Further (tl;dr) explanation:
I am going to have "key" values that are integers between 1 and 10^6 or 10^7. I want each to map to a Gaussian random number. There should not be any cross-correlation between the key values and their numbers (e.g., keys 145-148 should not map to autocorrelated "random" numbers).
I need a given key to return the same random number each time it (the key) is called in the simulation. I do not want to store the key-random number pairs in a lookup table.
Your approach fundmentally misunderstands how PRNGs work. If you reseed on every use, then you won't get random numbers at all, you'll just get a bad hash function of the seed. In particular, your numbers won't be normally distributed even if you're calling the PRNG's normal distribution function, because the PRNG only guarantees that the random numbers generated from a particular seed will be normal.
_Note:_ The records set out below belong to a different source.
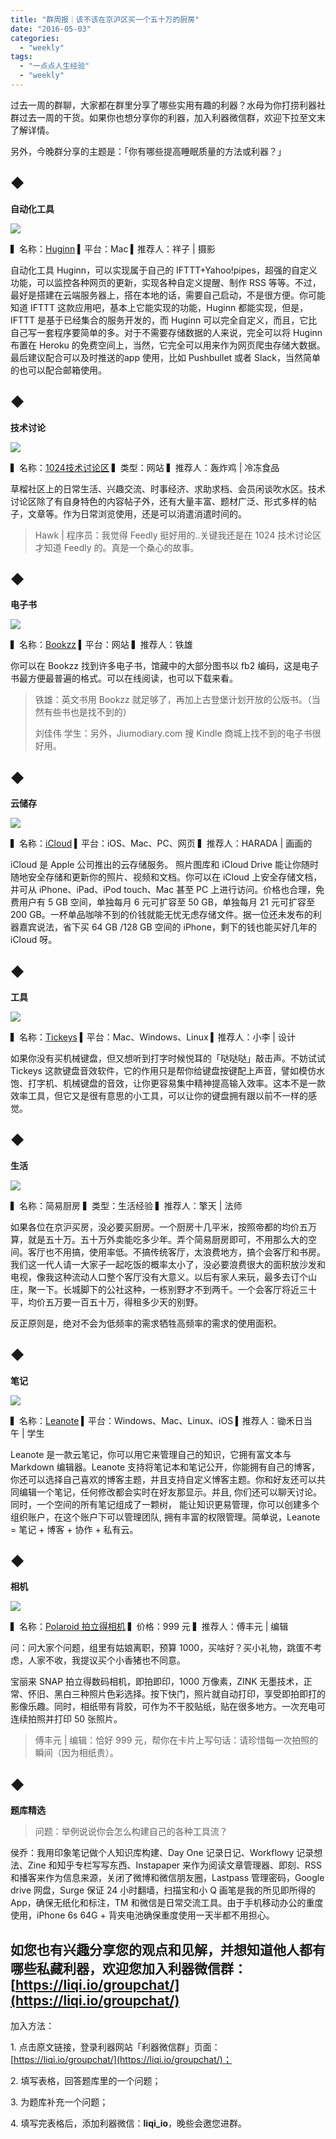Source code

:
 ```yaml
---
title: "群周报｜该不该在京沪区买一个五十万的厨房"
date: "2016-05-03"
categories: 
  - "weekly"
tags: 
  - "一点点人生经验"
  - "weekly"
---
```


过去一周的群聊，大家都在群里分享了哪些实用有趣的利器？水母为你打捞利器社群过去一周的干货。如果你也想分享你的利器，加入利器微信群，欢迎下拉至文末了解详情。

另外，今晚群分享的主题是：「你有哪些提高睡眠质量的方法或利器？」

## ◆

**自动化工具**

![](/images/03995.png)

▍名称：[Huginn](https://github.com/cantino/huginn) ▍平台：Mac ▍推荐人：祥子 | 摄影

自动化工具 Huginn，可以实现属于自己的 IFTTT+Yahoo!pipes，超强的自定义功能，可以监控各种网页的更新，实现各种自定义提醒、制作 RSS 等等。不过，最好是搭建在云端服务器上，搭在本地的话，需要自己启动，不是很方便。你可能知道 IFTTT 这款应用吧，基本上它能实现的功能，Huginn 都能实现，但是，IFTTT 是基于已经集合的服务开发的，而 Huginn 可以完全自定义，而且，它比自己写一套程序要简单的多。对于不需要存储数据的人来说，完全可以将 Huginn 布置在 Heroku 的免费空间上，当然，它完全可以用来作为网页爬虫存储大数据。最后建议配合可以及时推送的app 使用，比如 Pushbullet 或者 Slack，当然简单的也可以配合邮箱使用。

## ◆

**技术讨论**

![](/images/95863.jpg)

▍名称：[1024技术讨论区](https://t66y.com) ▍类型：网站 ▍推荐人：轰炸鸡 | 冷冻食品

草榴社区上的日常生活、兴趣交流、时事经济、求助求档、会员闲谈吹水区。技术讨论区除了有自身特色的内容帖子外，还有大量丰富、题材广泛、形式多样的帖子，文章等。作为日常浏览使用，还是可以消遣消遣时间的。

> Hawk | 程序员：我觉得 Feedly 挺好用的..关键我还是在 1024 技术讨论区才知道 Feedly 的。真是一个桑心的故事。

## ◆

**电子书**

![](/images/43786.png)

▍名称：[Bookzz](https://zh.bookzz.org) ▍平台：网站 ▍推荐人：铁雄

你可以在 Bookzz 找到许多电子书，馆藏中的大部分图书以 fb2 编码，这是电子书最方便最普遍的格式。可以在线阅读，也可以下载来看。

> 铁雄：英文书用 Bookzz 就足够了，再加上古登堡计划开放的公版书。（当然有些书也是找不到的）
> 
> 刘佳伟 学生：另外，Jiumodiary.com 搜 Kindle 商城上找不到的电子书很好用。

## ◆

**云储存**

![](/images/90049.png)

▍名称：[iCloud](https://www.icloud.com/) ▍平台：iOS、Mac、PC、网页 ▍推荐人：HARADA | 画画的

iCloud 是 Apple 公司推出的云存储服务。 照片图库和 iCloud Drive 能让你随时随地安全存储和更新你的照片、视频和文档。你可以在 iCloud 上安全存储文档，并可从 iPhone、iPad、iPod touch、Mac 甚至 PC 上进行访问。价格也合理，免费用户有 5 GB 空间，单独每月 6 元可扩容至 50 GB，单独每月 21 元可扩容至 200 GB。一杯单品咖啡不到的价钱就能无忧无虑存储文件。据一位还未发布的利器嘉宾说法，省下买 64 GB /128 GB 空间的 iPhone，剩下的钱也能买好几年的 iCloud 呀。

## ◆

**工具**

![](/images/40673.png)

▍名称：[Tickeys](https://www.yingdev.com/projects/tickeys) ▍平台：Mac、Windows、Linux ▍推荐人：小李 | 设计

如果你没有买机械键盘，但又想听到打字时候悦耳的「哒哒哒」敲击声。不妨试试 Tickeys 这款键盘音效软件，它的作用只是帮你给键盘按键配上声音，譬如模仿水饱、打字机、机械键盘的音效，让你更容易集中精神提高输入效率。这本不是一款效率工具，但它又是很有意思的小工具，可以让你的键盘拥有跟以前不一样的感觉。

## ◆

**生活**

![](/images/63442.jpg)

▍名称：简易厨房 ▍类型：生活经验 ▍推荐人：擎天 | 法师

如果各位在京沪买房，没必要买厨房。一个厨房十几平米，按照帝都的均价五万算，就是五十万。五十万外卖能吃多少年。弄个简易厨房即可，不用那么大的空间。客厅也不用搞，使用率低。不搞传统客厅，太浪费地方，搞个会客厅和书房。我们这一代人请一大家子一起吃饭的概率太小了，没必要浪费很大的面积放沙发和电视，像我这种流动人口整个客厅没有大意义。以后有家人来玩，最多去订个山庄，聚一下。长城脚下的公社这种，一栋别野才不到两千。一个会客厅将近三十平，均价五万要一百五十万，得租多少天的别野。

反正原则是，绝对不会为低频率的需求牺牲高频率的需求的使用面积。

## ◆

**笔记**

![](/images/49933.png)

▍名称：[Leanote](https://leanote.com/) ▍平台：Windows、Mac、Linux、iOS ▍推荐人：锄禾日当午 | 学生

Leanote 是一款云笔记，你可以用它来管理自己的知识，它拥有富文本与 Markdown 编辑器。Leanote 支持将笔记本和笔记公开，你能拥有自己的博客，你还可以选择自己喜欢的博客主题，并且支持自定义博客主题。你和好友还可以共同编辑一个笔记，任何修改都会实时在好友那显示。并且, 你们还可以聊天讨论。同时，一个空间的所有笔记组成了一颗树， 能让知识更易管理，你可以创建多个组织账户，在这个账户下可以管理团队, 拥有丰富的权限管理。简单说，Leanote = 笔记 + 博客 + 协作 + 私有云。

## ◆

**相机**

![](/images/17000.jpg)

▍名称：[Polaroid 拍立得相机](https://item.jd.com/2210317.html) ▍价格：999 元 ▍推荐人：傅丰元 | 编辑

问：问大家个问题，组里有姑娘离职，预算 1000，买啥好？买小礼物，跳蛋不考虑，人家不收，我提议买个小香猪也不同意。

宝丽来 SNAP 拍立得数码相机，即拍即印，1000 万像素，ZINK 无墨技术，正常、怀旧、黑白三种照片色彩选择。按下快门，照片就自动打印，享受即拍即打的影像乐趣。同时，相纸带有背胶，可作为不干胶贴纸，贴在很多地方。一次充电可连续拍照并打印 50 张照片。

> 傅丰元 | 编辑：恰好 999 元，帮你在卡片上写句话：请珍惜每一次拍照的瞬间（因为相纸贵）。

## ◆

**题库精选**

> 问题：举例说说你会怎么构建自己的各种工具流？

侯乔：我用印象笔记做个人知识库构建、Day One 记录日记、Workflowy 记录想法、Zine 和知乎专栏写写东西、Instapaper 来作为阅读文章管理器、即刻、RSS 和播客来作为信息来源，关闭了微博和微信朋友圈，Lastpass 管理密码，Google drive 网盘，Surge 保证 24 小时翻墙，扫描宝和小 Q 画笔是我的所见即所得的 App，确保无纸化和标注，TM 和微信是日常交流工具。由于手机移动办公的重度使用，iPhone 6s 64G + 背夹电池确保重度使用一天半都不用担心。

## 如您也有兴趣分享您的观点和见解，并想知道他人都有哪些私藏利器，欢迎您加入利器微信群：[https://liqi.io/groupchat/](https://liqi.io/groupchat/)

加入方法：

1\. 点击原文链接，登录利器网站「利器微信群」页面：[https://liqi.io/groupchat/](https://liqi.io/groupchat/)；

2\. 填写表格，回答题库里的一个问题；

3\. 为题库补充一个问题；

4\. 填写完表格后，添加利器微信：**liqi\_io**，晚些会邀您进群。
If you need a large set of random numbers to be repeatable for a specific set of inputs, then generate a single number which is a function of those inputs, seed the PRNG with that, then get numbers from the PRNG in a predictable sequence; it will produce the same sequence for the same inputs, and the numbers will be properly distributed by the PRNG.
If the set of inputs you use to determine the random sequence is large (and in particular, larger that the size of the seed for your PRNG), then you won't have a unique sequence for every set of inputs. That might be OK for your application, or you might want to use a PRNG with larger seeds.
Take a look at my public domain ojrandlib. It uses big seeds, and generates normally distributed numbers with the fast Ziggurat algorithm.
Edit after seeing your clarification:
Ah, now I see. There's no such thing as "a" Gaussian random. Distribution only makes sense with regard to the whole sequence from one seed, so what you need to do is create and seed a single generator, then fetch the Nth random value from that generator for each of your keys N. If you're not doing this in order (that is, if you're fetching from keys totally at random and not as part of a sequence) this will be very slow, but still possible. You may want to see if you can force a sequence, say by sorting the keys before you fetch them.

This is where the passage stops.